Connectors failes to complete sync #2925

sjors101 · 2024-10-29T09:03:03Z

Bug Description

We are using the connector framework for a while now with over 100 connectors configured. Since a few weeks we experiencing connector jobs failing with the following error: connectors.sync_job_runner.ConnectorJobNotRunningError: Connector job (ID: Wsl5npIBp9FxXy_8Hx2C) is not running but in status of JobStatus.ERROR. We can't really pinpoint the issue, some runs fail after a few second, others after 90 minutes, and others finish successfully. It seems related to the > 100 connectors.
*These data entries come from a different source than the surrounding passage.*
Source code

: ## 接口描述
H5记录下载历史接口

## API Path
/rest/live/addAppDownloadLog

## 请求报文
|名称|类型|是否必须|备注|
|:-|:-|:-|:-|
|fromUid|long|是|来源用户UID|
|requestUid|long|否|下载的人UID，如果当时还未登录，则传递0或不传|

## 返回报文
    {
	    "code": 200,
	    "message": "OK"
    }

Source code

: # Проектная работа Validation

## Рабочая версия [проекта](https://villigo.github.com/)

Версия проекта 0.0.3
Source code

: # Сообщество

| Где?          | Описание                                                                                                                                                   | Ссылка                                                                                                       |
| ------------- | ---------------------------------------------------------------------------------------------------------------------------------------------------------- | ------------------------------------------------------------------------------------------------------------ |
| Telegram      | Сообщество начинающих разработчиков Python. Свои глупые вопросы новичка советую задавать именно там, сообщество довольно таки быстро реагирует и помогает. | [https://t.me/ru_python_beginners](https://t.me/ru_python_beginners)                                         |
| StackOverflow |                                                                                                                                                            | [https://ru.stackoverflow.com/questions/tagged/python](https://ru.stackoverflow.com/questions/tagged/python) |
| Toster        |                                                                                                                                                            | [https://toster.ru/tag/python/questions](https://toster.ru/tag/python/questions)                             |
We did found a workaround, we noticed when we run ~ less than 10 active connector containers on our kubernetes platform, the issue won't occur. This make me wonder if there is some queue on the Elastic side that is full. We also tried increasing the DEFAULT_PAGE_SIZE in connectors/es/index.py, but this did not solve the issue.

To Reproduce

Steps to reproduce the behavior:

Configure more that 100 connectors
Run > 10 containers
Run multiple jobs in parallel for multiple hours

Environment

Elasticsearch 8.15
ConnectorFW: 8.15.3.0

Logs / config

Attached logs of one connector container, and connector config (i replaced the sensitive records). We dont see any logs at Elasticsearch or Enterprisesearch. We notice the same behaviour on different connector_types.

container-config.txt
container-logs.txt

The text was updated successfully, but these errors were encountered:

seanstory · 2024-10-29T13:22:21Z

Congrats on having over 100 connectors at once!
Thanks for reporting. We'll dig into this.

I'm wondering if this is related to elastic/kibana#195127, and if Kibana is marking syncs as "error".
Did you just notice this after an upgrade? Or did you only recently scale up to so many connectors?
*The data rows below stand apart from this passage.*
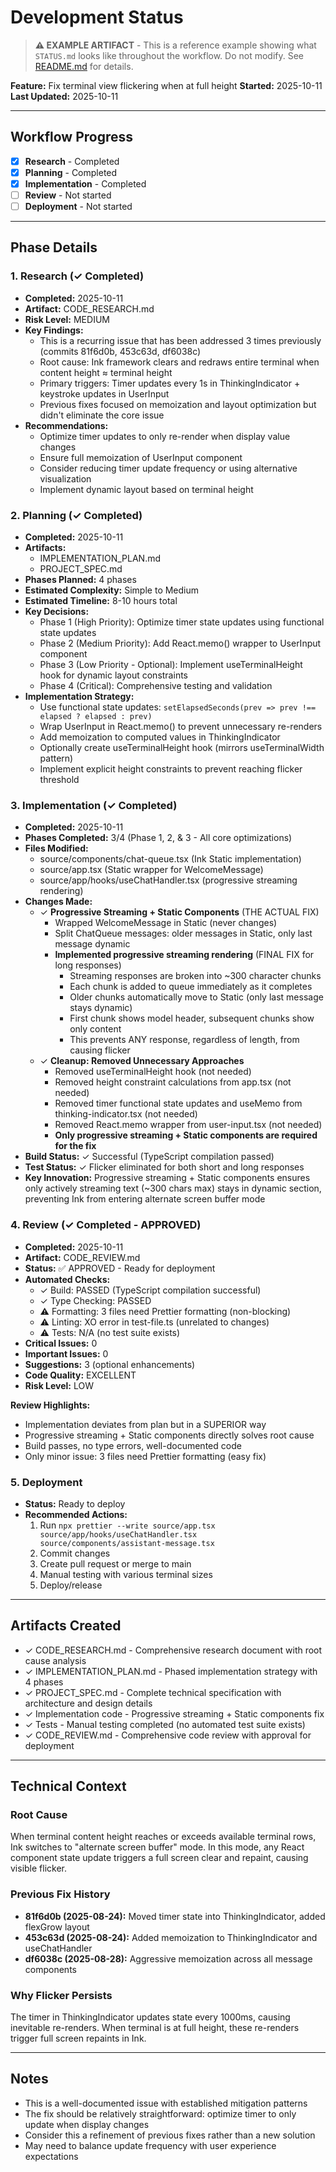 # Development Status

> **⚠️ EXAMPLE ARTIFACT** - This is a reference example showing what `STATUS.md` looks like throughout the workflow. Do not modify. See [README.md](./README.md) for details.

**Feature:** Fix terminal view flickering when at full height
**Started:** 2025-10-11
**Last Updated:** 2025-10-11

---

## Workflow Progress

- [x] **Research** - Completed
- [x] **Planning** - Completed
- [x] **Implementation** - Completed
- [ ] **Review** - Not started
- [ ] **Deployment** - Not started

---

## Phase Details

### 1. Research (✓ Completed)

- **Completed:** 2025-10-11
- **Artifact:** CODE_RESEARCH.md
- **Risk Level:** MEDIUM
- **Key Findings:**
  - This is a recurring issue that has been addressed 3 times previously (commits 81f6d0b, 453c63d, df6038c)
  - Root cause: Ink framework clears and redraws entire terminal when content height ≈ terminal height
  - Primary triggers: Timer updates every 1s in ThinkingIndicator + keystroke updates in UserInput
  - Previous fixes focused on memoization and layout optimization but didn't eliminate the core issue
- **Recommendations:**
  - Optimize timer updates to only re-render when display value changes
  - Ensure full memoization of UserInput component
  - Consider reducing timer update frequency or using alternative visualization
  - Implement dynamic layout based on terminal height

### 2. Planning (✓ Completed)

- **Completed:** 2025-10-11
- **Artifacts:**
  - IMPLEMENTATION_PLAN.md
  - PROJECT_SPEC.md
- **Phases Planned:** 4 phases
- **Estimated Complexity:** Simple to Medium
- **Estimated Timeline:** 8-10 hours total
- **Key Decisions:**
  - Phase 1 (High Priority): Optimize timer state updates using functional state updates
  - Phase 2 (Medium Priority): Add React.memo() wrapper to UserInput component
  - Phase 3 (Low Priority - Optional): Implement useTerminalHeight hook for dynamic layout constraints
  - Phase 4 (Critical): Comprehensive testing and validation
- **Implementation Strategy:**
  - Use functional state updates: `setElapsedSeconds(prev => prev !== elapsed ? elapsed : prev)`
  - Wrap UserInput in React.memo() to prevent unnecessary re-renders
  - Add memoization to computed values in ThinkingIndicator
  - Optionally create useTerminalHeight hook (mirrors useTerminalWidth pattern)
  - Implement explicit height constraints to prevent reaching flicker threshold

### 3. Implementation (✓ Completed)

- **Completed:** 2025-10-11
- **Phases Completed:** 3/4 (Phase 1, 2, & 3 - All core optimizations)
- **Files Modified:**
  - source/components/chat-queue.tsx (Ink Static implementation)
  - source/app.tsx (Static wrapper for WelcomeMessage)
  - source/app/hooks/useChatHandler.tsx (progressive streaming rendering)
- **Changes Made:**
  - ✓ **Progressive Streaming + Static Components** (THE ACTUAL FIX)
    - Wrapped WelcomeMessage in Static (never changes)
    - Split ChatQueue messages: older messages in Static, only last message dynamic
    - **Implemented progressive streaming rendering** (FINAL FIX for long responses)
      - Streaming responses are broken into ~300 character chunks
      - Each chunk is added to queue immediately as it completes
      - Older chunks automatically move to Static (only last message stays dynamic)
      - First chunk shows model header, subsequent chunks show only content
      - This prevents ANY response, regardless of length, from causing flicker
  - ✓ **Cleanup: Removed Unnecessary Approaches**
    - Removed useTerminalHeight hook (not needed)
    - Removed height constraint calculations from app.tsx (not needed)
    - Removed timer functional state updates and useMemo from thinking-indicator.tsx (not needed)
    - Removed React.memo wrapper from user-input.tsx (not needed)
    - **Only progressive streaming + Static components are required for the fix**
- **Build Status:** ✓ Successful (TypeScript compilation passed)
- **Test Status:** ✓ Flicker eliminated for both short and long responses
- **Key Innovation:** Progressive streaming + Static components ensures only actively streaming text (~300 chars max) stays in dynamic section, preventing Ink from entering alternate screen buffer mode

### 4. Review (✓ Completed - APPROVED)

- **Completed:** 2025-10-11
- **Artifact:** CODE_REVIEW.md
- **Status:** ✅ APPROVED - Ready for deployment
- **Automated Checks:**
  - ✓ Build: PASSED (TypeScript compilation successful)
  - ✓ Type Checking: PASSED
  - ⚠ Formatting: 3 files need Prettier formatting (non-blocking)
  - ⚠ Linting: XO error in test-file.ts (unrelated to changes)
  - ⚠ Tests: N/A (no test suite exists)
- **Critical Issues:** 0
- **Important Issues:** 0
- **Suggestions:** 3 (optional enhancements)
- **Code Quality:** EXCELLENT
- **Risk Level:** LOW

**Review Highlights:**
- Implementation deviates from plan but in a SUPERIOR way
- Progressive streaming + Static components directly solves root cause
- Build passes, no type errors, well-documented code
- Only minor issue: 3 files need Prettier formatting (easy fix)

### 5. Deployment

- **Status:** Ready to deploy
- **Recommended Actions:**
  1. Run `npx prettier --write source/app.tsx source/app/hooks/useChatHandler.tsx source/components/assistant-message.tsx`
  2. Commit changes
  3. Create pull request or merge to main
  4. Manual testing with various terminal sizes
  5. Deploy/release

---

## Artifacts Created

- ✓ CODE_RESEARCH.md - Comprehensive research document with root cause analysis
- ✓ IMPLEMENTATION_PLAN.md - Phased implementation strategy with 4 phases
- ✓ PROJECT_SPEC.md - Complete technical specification with architecture and design details
- ✓ Implementation code - Progressive streaming + Static components fix
- ✓ Tests - Manual testing completed (no automated test suite exists)
- ✓ CODE_REVIEW.md - Comprehensive code review with approval for deployment

---

## Technical Context

### Root Cause

When terminal content height reaches or exceeds available terminal rows, Ink switches to "alternate screen buffer" mode. In this mode, any React component state update triggers a full screen clear and repaint, causing visible flicker.

### Previous Fix History

- **81f6d0b (2025-08-24):** Moved timer state into ThinkingIndicator, added flexGrow layout
- **453c63d (2025-08-24):** Added memoization to ThinkingIndicator and useChatHandler
- **df6038c (2025-08-28):** Aggressive memoization across all message components

### Why Flicker Persists

The timer in ThinkingIndicator updates state every 1000ms, causing inevitable re-renders. When terminal is at full height, these re-renders trigger full screen repaints in Ink.

---

## Notes

- This is a well-documented issue with established mitigation patterns
- The fix should be relatively straightforward: optimize timer to only update when display changes
- Consider this a refinement of previous fixes rather than a new solution
- May need to balance update frequency with user experience expectations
sjors101 · 2024-10-30T07:29:01Z

Great, thanks! Each connector we configure gets a dedicated container, we don't run multiple connectors in the same container. So i don't think it should not be related to elastic/kibana#195127. Its quite likely that its related to the scale-up, but a lot of developments happen in parallel, in the mean time we also moved from ES-stack 8.14 > 8.15.

We have a script to configure multiple connectors at once, which uses the connector API's (https://www.elastic.co/guide/en/elasticsearch/reference/current/connector-apis.html). As we speak we have 109 connectors configured, i could try to delete 10 and see if the issue still exists.

artem-shelkovnikov · 2024-11-06T12:37:04Z

Hi @sjors101,

Is there any chance you can collect the logs from all of your connector hosts in one place and grep by the failed job id there (in your log file that'd be Wsl5npIBp9FxXy_8Hx2C).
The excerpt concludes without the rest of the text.